Interleukin-26 expression in tuberculosis disease and its regulatory effect in macrophage polarization and intracellular elimination of <i>Mycobacterium tuberculosis</i>

Tuberculosis(TB), an infectious disease caused by Mycobacterium tuberculosis (Mtb) infections, remains the leading cause of mortality from a single infectious agent globally. The progression of tuberculosis disease is contingent upon the complex interplay between the host's immune system and the pathogen Mtb. Interleukin-26 (IL-26), the most recently identified cytokine belonging to the IL-10 family, exhibits both extracellular antimicrobial properties and pro-inflammatory functions. However, the precise role of IL-26 in the host immune defense against Mtb infections and intracellular killing remains largely unexplored. In this study, we observed significantly elevated IL-26 mRNA expression in peripheral blood mononuclear cells of active-TB patients compared to healthy individuals. Conversely, circulating IL-26 levels in the plasma of adult TB patients were markedly lower than those of healthy cohorts.
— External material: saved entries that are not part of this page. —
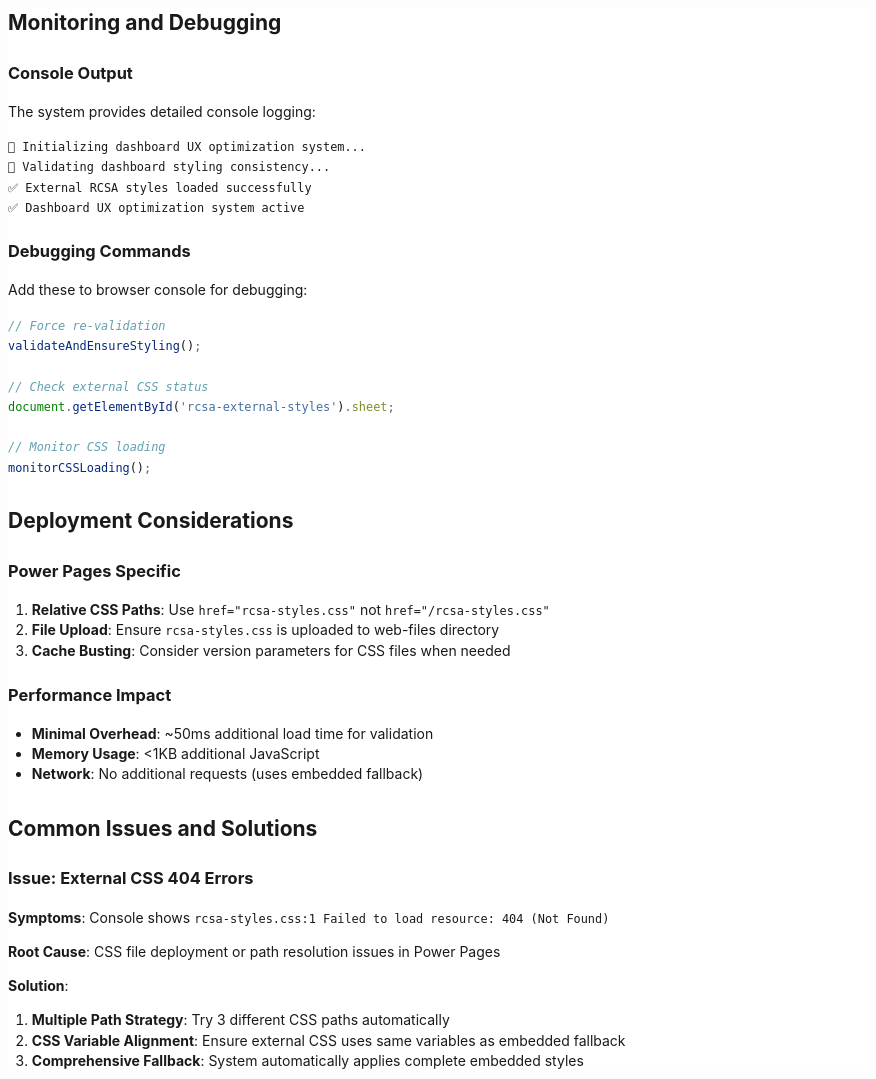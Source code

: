 ## Monitoring and Debugging

### Console Output

The system provides detailed console logging:

```
🚀 Initializing dashboard UX optimization system...
🎨 Validating dashboard styling consistency...
✅ External RCSA styles loaded successfully
✅ Dashboard UX optimization system active
```

### Debugging Commands

Add these to browser console for debugging:

```javascript
// Force re-validation
validateAndEnsureStyling();

// Check external CSS status
document.getElementById('rcsa-external-styles').sheet;

// Monitor CSS loading
monitorCSSLoading();
```

## Deployment Considerations

### Power Pages Specific

1. **Relative CSS Paths**: Use `href="rcsa-styles.css"` not `href="/rcsa-styles.css"`
2. **File Upload**: Ensure `rcsa-styles.css` is uploaded to web-files directory
3. **Cache Busting**: Consider version parameters for CSS files when needed

### Performance Impact

- **Minimal Overhead**: ~50ms additional load time for validation
- **Memory Usage**: <1KB additional JavaScript
- **Network**: No additional requests (uses embedded fallback)

## Common Issues and Solutions

### Issue: External CSS 404 Errors

**Symptoms**: Console shows `rcsa-styles.css:1 Failed to load resource: 404 (Not Found)`

**Root Cause**: CSS file deployment or path resolution issues in Power Pages

**Solution**: 
1. **Multiple Path Strategy**: Try 3 different CSS paths automatically
2. **CSS Variable Alignment**: Ensure external CSS uses same variables as embedded fallback
3. **Comprehensive Fallback**: System automatically applies complete embedded styles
We purified recombinant IL-26 from an E . coli expression system using the Ni-NTA resin. Upon stimulations with the recombinant IL-26, human THP1 cells exhibited rapid morphological changes characterized by increased irregular spindle shape and formation of granular structures. Treating THP1 cells with IL-26 can also lead to heightened expressions of CD80 , TNF-α , and iNOS but not CD206 and Arg1 in these cells, indicating an M1 macrophage differentiation phenotype. Furthermore, our investigations revealed a dose-dependent escalation of reactive oxygen species production, decreased mitochondrial membrane potential, and enhanced autophagy flux activity in THP1 macrophages following IL-26 treatment. Moreover, our results demonstrated that IL-26 contributed to the elimination of intracellular Mycobacterium tuberculosis via orchestrated ROS production. In conclusion, our findings elucidated the role of IL-26 in the development of tuberculosis and its contributions to intracellular bacilli killing by macrophages through the induction of M1-polarization and ROS production. These insights may have significant implications for understanding the pathogenesis of tuberculosis and developing novel therapeutic strategies.